Mick Mulcahy
agus Cairde
Gael Linn CEFCD 143
Tony MacMahon, Noel Hill, Iarla Ó Lionáird
Aislingí Ceoil
Gael Linn CEFCD 164

Cover picture Here we go again - two more 1990s LP-length CD re-releases from Gael Linn ... though the press blurb makes no mention of this, and you need to read the disc label to see the 1990 and 1993 initial release dates.

Wishing save the time taken in scanning the cover graphics and, more importantly, to avoid any spelling mistakes or missing a fada through OCR processes, I went to the Gael Linn website to get this data ... or tried to.  The website www.gaellinn.com, as printed on both discs and their inserts, doesn't exist.  Google informed me that it's actually www.gael-linn.ie   I entered this ... and waited almost a minute for their Home page to display - only to find that neither CD exists within their Search routines.  Ah well - what about the music?

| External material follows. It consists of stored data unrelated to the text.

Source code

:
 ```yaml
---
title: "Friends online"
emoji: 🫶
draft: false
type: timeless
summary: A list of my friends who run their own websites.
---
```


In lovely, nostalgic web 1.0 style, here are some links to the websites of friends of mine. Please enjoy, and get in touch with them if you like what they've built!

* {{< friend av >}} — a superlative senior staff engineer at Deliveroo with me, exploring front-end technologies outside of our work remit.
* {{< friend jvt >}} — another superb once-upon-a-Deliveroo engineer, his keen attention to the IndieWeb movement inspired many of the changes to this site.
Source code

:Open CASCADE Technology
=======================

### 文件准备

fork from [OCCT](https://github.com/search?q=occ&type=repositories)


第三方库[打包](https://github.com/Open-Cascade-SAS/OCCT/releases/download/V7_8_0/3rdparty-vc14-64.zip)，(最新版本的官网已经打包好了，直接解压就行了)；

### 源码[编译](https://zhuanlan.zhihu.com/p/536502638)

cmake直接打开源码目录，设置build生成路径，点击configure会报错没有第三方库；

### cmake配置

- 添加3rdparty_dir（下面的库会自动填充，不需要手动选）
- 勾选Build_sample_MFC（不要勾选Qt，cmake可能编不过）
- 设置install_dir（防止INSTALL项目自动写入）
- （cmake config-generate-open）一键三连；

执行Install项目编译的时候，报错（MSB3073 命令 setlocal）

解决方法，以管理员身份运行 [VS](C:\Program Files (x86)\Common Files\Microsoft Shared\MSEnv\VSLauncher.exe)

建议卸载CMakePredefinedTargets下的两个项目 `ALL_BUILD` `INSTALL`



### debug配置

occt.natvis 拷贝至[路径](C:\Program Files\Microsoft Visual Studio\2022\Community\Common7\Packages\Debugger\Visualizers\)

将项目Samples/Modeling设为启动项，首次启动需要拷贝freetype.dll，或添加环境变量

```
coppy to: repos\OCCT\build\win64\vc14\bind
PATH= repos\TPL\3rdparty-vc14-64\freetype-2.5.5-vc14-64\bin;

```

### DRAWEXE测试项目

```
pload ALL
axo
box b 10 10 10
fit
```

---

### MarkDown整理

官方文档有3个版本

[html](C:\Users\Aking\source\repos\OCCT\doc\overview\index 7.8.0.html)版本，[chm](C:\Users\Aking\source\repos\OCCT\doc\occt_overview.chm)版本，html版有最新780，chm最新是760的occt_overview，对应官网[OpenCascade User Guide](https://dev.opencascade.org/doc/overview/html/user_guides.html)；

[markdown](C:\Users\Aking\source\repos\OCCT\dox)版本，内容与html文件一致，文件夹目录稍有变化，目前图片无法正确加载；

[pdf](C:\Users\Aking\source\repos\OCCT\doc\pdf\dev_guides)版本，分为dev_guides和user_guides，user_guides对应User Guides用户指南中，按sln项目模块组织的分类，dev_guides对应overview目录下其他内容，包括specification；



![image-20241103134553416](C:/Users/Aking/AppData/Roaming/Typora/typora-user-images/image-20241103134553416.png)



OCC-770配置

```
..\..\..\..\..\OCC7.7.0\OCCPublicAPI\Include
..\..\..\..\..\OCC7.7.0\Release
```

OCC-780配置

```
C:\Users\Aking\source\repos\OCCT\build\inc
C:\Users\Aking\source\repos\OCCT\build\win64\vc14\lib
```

As anyone who owns the original Mick Mulcahy LP will tell you, he's a fine box player, and Joe Rynne's fiddle works well with him.  Mick O'Connor suits me better as a banjo player than a guitarist and, for the most part, I could have done without Mel Mercier's bodhrán and bones - but this was the 1990s!

In both the insert and the blurb, this recording is described as a session, though there's no indication of the order in which the tunes were recorded.  Nonetheless, it feels as if the record reflects the session fairly accurately - which starts with a fine rendition of the reels Woman of the House, Mrs Crotty's and Craig's Pipes but gradually begins to feel a bit tired as the tunes roll by, and sounds as if they're going through the motions by the time we get to the end.

Being a Nineties product, it's mostly reels and jigs with the thinnest sprinkling of other rhythms (polkas, hornpipes and slides) to lighten the mixture.  All in all, whilst not wishing to be over-critical, I didn't feel it lived up to its initial promise.

The Tony MacMahon, Noel Hill and Iarla Ó Lionáird disc is a very different beast - and is actually a live recording of a performance the three of them gave in Dublin in October 1993.  There is dancing taking place on many of the appropriate tracks - and lots of whooping and cheering on others.  Given the status of the three performers, it would be superfluous of me to describe their technical prowess ... I only wish I could like it much!  I see that the words 'performance' and 'performers' have already occurred twice in this paragraph, and that seems appropriate as this is (despite the social aspects of the gig) very much an 'art-as-object' presentation.  And how the title 'Music of Dreams' relates to most of these offerings, apart from Aisling Gheal, perplexes me entirely.

I most enjoy the tracks (or parts of the tracks) where Tony MacMahon is playing his box solo, or where Noel Hill's concertina takes a subsidiary role.  I can marvel at Hill's dexterity - without enjoying it half as much as the crowd seems to.  But Iarla Ó Lionáird's singing leaves me cold - and wishing that I could murder John Gibson and his piano accompaniments.  To be fair to the man, Mr Gibson is obviously a fine player, and I should blame Peadar Ó Riada for composing the awful arrangements.  Yes, West Cork sean nós with piano accompaniment!  This is what can happen when traditional music gets to be popularly acceptable!

If your 30-year-old LPs are too scratched for comfort, you might want to buy these CDs - otherwise I can't find it in me to recommend them.